MISAWA AIR BASE, Japan — Leaving the family nest for the freshmen dorm is a teenage rite of passage.
Add to that acclimating to a new country far from mom and dad and freshman jitters might just blossom into a panic attack.
Three Edgren High School seniors are prepping for such a transition. They’re excited yet anxious, sad to leave Japan but ready to sample life with a U.S. zip code.
“I’m nervous,” said Cory Doerr, 17. “I lived overseas almost my whole life, so going back to the States is going to be like living in a foreign country.”

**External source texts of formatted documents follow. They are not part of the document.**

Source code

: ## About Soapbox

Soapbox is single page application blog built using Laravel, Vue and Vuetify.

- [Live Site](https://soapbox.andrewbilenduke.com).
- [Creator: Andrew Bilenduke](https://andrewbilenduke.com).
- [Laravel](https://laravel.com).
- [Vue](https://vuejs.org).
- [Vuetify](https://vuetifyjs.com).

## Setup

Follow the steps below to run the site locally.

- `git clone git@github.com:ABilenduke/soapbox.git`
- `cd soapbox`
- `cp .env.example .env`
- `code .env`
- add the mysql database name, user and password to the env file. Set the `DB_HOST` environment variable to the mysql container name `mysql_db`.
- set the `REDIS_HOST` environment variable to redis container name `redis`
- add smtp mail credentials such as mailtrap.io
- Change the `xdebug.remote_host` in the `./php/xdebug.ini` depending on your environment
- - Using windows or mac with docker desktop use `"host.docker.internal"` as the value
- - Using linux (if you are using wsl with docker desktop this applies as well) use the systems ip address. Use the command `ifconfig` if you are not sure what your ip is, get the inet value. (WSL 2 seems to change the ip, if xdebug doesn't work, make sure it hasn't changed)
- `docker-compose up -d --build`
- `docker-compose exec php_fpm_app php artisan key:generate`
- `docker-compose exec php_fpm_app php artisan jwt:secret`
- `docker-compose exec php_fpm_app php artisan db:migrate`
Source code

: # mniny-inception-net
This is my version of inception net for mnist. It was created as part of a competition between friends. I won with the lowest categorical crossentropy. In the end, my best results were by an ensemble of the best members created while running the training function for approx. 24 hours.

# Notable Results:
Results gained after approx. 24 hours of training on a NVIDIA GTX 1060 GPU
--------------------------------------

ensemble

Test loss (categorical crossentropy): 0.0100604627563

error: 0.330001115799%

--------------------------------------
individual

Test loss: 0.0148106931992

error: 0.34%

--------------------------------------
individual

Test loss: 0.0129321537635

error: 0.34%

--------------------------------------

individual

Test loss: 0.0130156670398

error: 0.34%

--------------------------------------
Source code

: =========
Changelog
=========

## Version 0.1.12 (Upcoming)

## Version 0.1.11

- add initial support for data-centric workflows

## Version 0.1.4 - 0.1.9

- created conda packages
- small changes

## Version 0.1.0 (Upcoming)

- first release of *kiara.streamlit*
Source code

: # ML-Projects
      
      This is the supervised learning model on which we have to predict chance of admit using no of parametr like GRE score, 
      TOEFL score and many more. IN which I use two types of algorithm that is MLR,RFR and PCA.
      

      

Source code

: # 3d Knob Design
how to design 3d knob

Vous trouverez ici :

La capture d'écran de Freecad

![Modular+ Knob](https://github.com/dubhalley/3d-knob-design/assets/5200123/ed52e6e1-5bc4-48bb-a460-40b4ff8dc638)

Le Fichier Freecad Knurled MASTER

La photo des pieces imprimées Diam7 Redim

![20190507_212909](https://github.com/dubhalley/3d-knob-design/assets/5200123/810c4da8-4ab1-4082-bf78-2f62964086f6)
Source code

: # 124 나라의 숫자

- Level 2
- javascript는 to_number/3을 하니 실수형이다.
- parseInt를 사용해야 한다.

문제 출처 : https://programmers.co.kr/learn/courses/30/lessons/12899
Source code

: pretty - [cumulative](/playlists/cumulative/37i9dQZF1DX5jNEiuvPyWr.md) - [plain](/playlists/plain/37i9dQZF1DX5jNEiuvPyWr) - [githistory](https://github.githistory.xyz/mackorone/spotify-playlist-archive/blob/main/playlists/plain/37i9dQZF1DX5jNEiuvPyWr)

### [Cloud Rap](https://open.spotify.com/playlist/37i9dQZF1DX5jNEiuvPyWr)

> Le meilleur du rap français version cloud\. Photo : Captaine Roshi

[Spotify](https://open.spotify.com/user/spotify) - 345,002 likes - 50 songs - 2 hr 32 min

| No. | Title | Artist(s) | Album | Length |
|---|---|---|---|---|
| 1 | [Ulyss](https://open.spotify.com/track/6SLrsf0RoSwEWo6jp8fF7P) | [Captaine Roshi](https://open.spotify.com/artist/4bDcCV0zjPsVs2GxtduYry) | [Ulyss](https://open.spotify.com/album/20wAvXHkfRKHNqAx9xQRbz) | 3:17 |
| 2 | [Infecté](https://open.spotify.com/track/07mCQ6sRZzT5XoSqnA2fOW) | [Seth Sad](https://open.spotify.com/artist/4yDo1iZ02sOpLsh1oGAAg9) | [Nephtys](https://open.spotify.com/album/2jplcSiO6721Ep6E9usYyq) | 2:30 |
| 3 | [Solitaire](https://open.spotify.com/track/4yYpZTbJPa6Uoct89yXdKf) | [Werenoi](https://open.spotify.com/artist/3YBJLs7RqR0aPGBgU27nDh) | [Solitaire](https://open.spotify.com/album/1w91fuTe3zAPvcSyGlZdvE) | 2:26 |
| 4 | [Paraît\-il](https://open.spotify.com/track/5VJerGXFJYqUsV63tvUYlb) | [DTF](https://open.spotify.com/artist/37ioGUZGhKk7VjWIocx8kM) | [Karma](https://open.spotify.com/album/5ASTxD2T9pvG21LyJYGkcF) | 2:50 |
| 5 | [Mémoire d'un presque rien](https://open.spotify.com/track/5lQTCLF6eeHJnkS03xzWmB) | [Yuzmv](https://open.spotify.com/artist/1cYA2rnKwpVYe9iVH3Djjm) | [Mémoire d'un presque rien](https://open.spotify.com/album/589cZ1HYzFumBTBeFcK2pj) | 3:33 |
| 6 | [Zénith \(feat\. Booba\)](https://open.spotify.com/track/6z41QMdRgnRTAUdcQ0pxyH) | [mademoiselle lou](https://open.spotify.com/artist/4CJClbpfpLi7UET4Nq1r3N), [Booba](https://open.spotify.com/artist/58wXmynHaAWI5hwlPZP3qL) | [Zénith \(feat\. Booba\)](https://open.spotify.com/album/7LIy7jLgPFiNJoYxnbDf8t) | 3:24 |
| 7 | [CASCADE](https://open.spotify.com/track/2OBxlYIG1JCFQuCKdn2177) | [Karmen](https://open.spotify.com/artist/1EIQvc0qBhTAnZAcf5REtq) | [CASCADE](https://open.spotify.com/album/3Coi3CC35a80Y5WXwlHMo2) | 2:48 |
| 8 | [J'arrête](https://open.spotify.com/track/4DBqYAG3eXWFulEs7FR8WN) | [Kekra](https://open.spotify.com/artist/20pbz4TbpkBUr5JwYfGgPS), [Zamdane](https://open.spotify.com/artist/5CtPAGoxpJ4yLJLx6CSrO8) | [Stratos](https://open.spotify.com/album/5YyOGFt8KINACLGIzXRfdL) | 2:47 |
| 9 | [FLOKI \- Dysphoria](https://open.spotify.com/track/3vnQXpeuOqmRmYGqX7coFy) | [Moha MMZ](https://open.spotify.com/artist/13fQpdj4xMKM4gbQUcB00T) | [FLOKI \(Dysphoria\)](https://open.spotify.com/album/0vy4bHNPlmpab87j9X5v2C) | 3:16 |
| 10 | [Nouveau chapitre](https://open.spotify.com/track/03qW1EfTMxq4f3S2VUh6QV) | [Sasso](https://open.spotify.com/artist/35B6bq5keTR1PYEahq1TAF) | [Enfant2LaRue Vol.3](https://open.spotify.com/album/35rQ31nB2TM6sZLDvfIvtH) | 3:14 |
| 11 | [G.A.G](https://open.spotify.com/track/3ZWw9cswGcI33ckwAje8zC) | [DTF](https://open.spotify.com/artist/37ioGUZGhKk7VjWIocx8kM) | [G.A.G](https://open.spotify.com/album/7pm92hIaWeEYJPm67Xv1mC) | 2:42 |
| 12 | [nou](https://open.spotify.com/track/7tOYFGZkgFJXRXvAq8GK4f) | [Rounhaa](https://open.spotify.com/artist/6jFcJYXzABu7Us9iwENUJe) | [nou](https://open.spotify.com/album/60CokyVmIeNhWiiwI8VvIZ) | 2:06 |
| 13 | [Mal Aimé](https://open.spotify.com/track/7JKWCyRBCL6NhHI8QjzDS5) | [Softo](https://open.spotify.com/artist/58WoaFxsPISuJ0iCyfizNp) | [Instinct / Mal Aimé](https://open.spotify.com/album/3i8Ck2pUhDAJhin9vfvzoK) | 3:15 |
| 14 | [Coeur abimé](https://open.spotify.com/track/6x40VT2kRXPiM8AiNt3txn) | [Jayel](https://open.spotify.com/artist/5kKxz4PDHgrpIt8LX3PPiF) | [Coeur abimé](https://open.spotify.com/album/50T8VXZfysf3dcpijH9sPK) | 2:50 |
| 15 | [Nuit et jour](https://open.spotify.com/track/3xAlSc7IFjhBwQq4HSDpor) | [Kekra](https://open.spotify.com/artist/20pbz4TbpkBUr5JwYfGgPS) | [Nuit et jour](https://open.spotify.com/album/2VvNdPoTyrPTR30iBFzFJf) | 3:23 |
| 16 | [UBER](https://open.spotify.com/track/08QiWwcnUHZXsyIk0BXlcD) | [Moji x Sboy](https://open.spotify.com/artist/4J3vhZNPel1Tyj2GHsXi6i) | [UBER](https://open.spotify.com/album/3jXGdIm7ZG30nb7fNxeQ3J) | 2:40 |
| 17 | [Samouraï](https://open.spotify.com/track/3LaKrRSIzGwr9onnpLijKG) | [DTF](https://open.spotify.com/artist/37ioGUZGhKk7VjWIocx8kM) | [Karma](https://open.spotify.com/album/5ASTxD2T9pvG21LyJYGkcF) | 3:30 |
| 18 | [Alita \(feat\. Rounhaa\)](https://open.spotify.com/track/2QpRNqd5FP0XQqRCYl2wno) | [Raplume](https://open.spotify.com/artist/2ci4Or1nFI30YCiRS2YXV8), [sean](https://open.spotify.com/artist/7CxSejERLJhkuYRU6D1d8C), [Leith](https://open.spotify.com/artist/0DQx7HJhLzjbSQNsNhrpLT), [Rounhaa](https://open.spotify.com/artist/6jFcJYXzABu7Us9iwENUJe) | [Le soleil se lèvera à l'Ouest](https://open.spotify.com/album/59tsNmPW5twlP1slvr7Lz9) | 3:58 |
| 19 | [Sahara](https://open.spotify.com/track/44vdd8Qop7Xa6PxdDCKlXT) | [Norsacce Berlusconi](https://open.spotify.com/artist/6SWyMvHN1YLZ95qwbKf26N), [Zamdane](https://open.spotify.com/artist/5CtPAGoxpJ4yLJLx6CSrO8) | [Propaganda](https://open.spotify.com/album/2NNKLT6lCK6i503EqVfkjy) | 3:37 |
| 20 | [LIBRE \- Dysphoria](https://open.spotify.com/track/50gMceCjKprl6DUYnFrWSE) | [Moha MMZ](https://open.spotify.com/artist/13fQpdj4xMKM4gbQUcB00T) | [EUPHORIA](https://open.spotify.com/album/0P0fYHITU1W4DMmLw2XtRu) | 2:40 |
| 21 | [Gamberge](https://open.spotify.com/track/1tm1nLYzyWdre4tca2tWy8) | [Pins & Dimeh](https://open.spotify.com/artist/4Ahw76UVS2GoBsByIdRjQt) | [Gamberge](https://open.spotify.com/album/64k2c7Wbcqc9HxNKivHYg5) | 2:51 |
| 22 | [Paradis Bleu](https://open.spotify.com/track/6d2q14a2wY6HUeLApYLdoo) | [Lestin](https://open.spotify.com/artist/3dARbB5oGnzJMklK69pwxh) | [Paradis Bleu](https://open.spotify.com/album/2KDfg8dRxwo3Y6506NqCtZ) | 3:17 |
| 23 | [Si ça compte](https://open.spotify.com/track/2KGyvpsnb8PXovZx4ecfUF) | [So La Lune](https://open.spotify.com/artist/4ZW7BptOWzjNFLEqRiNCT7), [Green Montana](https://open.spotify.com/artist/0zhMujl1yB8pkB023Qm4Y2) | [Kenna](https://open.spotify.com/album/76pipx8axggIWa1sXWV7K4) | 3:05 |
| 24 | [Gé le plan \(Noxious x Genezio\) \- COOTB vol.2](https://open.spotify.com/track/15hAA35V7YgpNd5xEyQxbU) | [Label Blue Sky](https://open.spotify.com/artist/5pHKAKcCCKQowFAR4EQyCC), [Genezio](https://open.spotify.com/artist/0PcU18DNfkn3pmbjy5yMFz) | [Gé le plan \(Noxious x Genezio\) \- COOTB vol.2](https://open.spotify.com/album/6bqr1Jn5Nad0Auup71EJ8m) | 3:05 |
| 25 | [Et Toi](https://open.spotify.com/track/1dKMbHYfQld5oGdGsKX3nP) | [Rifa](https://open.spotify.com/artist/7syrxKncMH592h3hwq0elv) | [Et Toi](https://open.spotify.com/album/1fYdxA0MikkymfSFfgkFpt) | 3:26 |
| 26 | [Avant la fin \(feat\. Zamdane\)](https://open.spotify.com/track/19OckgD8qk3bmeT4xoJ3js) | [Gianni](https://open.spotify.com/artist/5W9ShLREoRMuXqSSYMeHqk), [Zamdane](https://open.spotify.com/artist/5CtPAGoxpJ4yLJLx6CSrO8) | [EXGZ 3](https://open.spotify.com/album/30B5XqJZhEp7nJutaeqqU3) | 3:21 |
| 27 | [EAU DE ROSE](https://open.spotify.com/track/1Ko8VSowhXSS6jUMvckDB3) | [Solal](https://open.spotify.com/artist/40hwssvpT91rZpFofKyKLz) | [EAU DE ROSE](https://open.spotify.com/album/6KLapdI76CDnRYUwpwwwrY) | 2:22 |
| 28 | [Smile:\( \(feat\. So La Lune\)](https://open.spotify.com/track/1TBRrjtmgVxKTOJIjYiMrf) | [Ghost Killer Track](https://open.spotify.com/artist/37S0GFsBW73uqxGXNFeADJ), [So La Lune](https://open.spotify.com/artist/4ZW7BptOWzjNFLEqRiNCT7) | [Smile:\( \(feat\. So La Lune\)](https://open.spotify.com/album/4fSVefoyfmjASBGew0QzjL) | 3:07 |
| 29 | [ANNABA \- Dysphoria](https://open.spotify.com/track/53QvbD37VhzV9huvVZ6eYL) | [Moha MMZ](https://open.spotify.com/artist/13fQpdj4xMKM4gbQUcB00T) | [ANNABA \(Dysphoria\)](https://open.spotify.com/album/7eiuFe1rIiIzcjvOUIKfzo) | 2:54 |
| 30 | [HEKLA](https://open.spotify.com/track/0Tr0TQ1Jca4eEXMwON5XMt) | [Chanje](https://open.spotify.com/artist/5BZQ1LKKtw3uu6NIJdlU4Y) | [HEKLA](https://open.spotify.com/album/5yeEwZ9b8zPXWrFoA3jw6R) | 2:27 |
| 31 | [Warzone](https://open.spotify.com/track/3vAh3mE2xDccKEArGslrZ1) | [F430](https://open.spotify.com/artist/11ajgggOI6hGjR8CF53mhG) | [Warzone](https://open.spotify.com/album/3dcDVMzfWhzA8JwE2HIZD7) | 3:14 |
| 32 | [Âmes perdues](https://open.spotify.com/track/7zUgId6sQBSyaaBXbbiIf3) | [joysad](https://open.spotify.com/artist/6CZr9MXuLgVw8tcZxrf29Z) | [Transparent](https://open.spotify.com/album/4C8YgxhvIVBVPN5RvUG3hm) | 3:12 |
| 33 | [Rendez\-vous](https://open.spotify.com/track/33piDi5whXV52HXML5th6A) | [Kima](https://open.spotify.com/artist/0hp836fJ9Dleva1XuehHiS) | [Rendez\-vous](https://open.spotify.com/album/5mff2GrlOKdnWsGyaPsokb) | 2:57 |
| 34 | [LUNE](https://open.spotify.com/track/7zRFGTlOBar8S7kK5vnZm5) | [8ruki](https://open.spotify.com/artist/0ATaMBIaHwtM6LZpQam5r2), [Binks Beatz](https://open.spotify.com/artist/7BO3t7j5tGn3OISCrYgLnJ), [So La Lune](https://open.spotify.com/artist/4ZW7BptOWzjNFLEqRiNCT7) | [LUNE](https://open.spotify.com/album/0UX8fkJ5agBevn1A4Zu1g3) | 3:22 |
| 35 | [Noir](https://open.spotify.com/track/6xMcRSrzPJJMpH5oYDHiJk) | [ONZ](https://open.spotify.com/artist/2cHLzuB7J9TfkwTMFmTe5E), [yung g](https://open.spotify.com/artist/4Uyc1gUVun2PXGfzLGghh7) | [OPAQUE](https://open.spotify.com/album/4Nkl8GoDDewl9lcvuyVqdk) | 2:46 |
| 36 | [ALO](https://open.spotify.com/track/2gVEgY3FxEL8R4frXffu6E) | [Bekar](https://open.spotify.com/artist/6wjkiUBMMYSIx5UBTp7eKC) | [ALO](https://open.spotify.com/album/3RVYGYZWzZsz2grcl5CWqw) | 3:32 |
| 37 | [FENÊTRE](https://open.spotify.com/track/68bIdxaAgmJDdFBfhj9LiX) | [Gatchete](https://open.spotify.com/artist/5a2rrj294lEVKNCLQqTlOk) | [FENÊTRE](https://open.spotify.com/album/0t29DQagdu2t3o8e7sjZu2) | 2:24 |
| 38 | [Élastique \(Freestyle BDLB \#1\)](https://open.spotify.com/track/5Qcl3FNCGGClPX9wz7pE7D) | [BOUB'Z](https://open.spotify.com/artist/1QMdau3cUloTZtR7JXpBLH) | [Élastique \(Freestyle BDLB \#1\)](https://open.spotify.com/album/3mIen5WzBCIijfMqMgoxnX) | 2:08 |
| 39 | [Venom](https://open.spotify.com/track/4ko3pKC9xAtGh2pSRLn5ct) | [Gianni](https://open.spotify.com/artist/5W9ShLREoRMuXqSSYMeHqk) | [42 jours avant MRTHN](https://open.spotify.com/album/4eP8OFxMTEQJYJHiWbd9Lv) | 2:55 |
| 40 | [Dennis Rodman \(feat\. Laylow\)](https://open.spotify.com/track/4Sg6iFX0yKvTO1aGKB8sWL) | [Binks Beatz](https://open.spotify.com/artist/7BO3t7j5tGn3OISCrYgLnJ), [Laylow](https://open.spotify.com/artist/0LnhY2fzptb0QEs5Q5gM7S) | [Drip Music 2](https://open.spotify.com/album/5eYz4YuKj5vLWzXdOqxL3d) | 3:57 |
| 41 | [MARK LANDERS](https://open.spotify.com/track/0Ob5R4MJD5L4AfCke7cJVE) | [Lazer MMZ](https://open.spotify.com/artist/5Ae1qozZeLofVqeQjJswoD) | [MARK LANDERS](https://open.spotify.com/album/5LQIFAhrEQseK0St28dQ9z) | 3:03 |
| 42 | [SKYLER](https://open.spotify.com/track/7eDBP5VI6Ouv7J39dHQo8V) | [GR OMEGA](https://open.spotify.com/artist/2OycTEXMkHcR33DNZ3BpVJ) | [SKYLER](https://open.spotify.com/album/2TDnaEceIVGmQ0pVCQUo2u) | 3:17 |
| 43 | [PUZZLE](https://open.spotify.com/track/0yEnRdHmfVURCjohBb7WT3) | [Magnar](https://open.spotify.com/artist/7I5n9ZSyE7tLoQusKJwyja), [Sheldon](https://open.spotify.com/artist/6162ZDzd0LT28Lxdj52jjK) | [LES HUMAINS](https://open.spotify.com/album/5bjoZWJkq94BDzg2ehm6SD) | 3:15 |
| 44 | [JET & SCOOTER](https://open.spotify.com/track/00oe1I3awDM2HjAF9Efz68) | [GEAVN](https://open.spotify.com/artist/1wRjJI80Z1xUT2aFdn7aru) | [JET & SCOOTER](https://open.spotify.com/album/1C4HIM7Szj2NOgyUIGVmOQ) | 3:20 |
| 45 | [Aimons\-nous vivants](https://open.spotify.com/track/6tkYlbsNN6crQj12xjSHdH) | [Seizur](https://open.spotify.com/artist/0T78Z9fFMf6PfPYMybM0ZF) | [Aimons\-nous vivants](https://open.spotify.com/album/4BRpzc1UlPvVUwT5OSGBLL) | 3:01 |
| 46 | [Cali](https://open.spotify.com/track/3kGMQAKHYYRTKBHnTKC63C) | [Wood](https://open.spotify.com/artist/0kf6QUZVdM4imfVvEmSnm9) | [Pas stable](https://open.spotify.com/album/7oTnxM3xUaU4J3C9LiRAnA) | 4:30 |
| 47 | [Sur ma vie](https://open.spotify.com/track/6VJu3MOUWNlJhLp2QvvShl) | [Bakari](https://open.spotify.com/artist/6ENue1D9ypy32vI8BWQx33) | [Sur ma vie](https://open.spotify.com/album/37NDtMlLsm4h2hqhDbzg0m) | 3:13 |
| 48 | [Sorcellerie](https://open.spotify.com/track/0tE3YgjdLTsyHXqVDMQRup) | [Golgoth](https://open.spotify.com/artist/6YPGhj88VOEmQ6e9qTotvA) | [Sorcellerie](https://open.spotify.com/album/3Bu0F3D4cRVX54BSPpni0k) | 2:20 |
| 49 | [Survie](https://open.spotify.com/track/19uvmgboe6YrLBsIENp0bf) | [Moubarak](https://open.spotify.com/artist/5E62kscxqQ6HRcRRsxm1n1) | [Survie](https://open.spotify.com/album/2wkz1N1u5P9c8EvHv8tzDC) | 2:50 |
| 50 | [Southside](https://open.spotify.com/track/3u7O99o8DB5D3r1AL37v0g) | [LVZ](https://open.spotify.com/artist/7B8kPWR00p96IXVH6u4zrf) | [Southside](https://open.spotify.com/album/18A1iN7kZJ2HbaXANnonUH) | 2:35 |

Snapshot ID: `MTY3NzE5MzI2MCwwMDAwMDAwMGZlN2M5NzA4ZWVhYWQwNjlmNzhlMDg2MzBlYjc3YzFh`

He’ll attend Texas State University in San Marcos this fall. The son of Col. Cord Doerr, 35th Dental Squadron commander, and Ophie Doerr, Cory was born in Panama and spent five years in the States. He moved overseas before entering fourth grade, living in England, Italy and, for the past three years, Japan.
He at least has childhood memories of stateside life: “It was big and hot where I lived,” he said of Texas and New Mexico. “There was a lot of stuff to do, like malls. Everyone looked the same.”
Two of his college-bound classmates at Edgren lack such memories: Noah DeBonis, 18, and Shamar Riddick, 17, recall many summer vacations in the United States but never called it home.
But like typical high school seniors, their fears focus more on the challenges of independence and college course work.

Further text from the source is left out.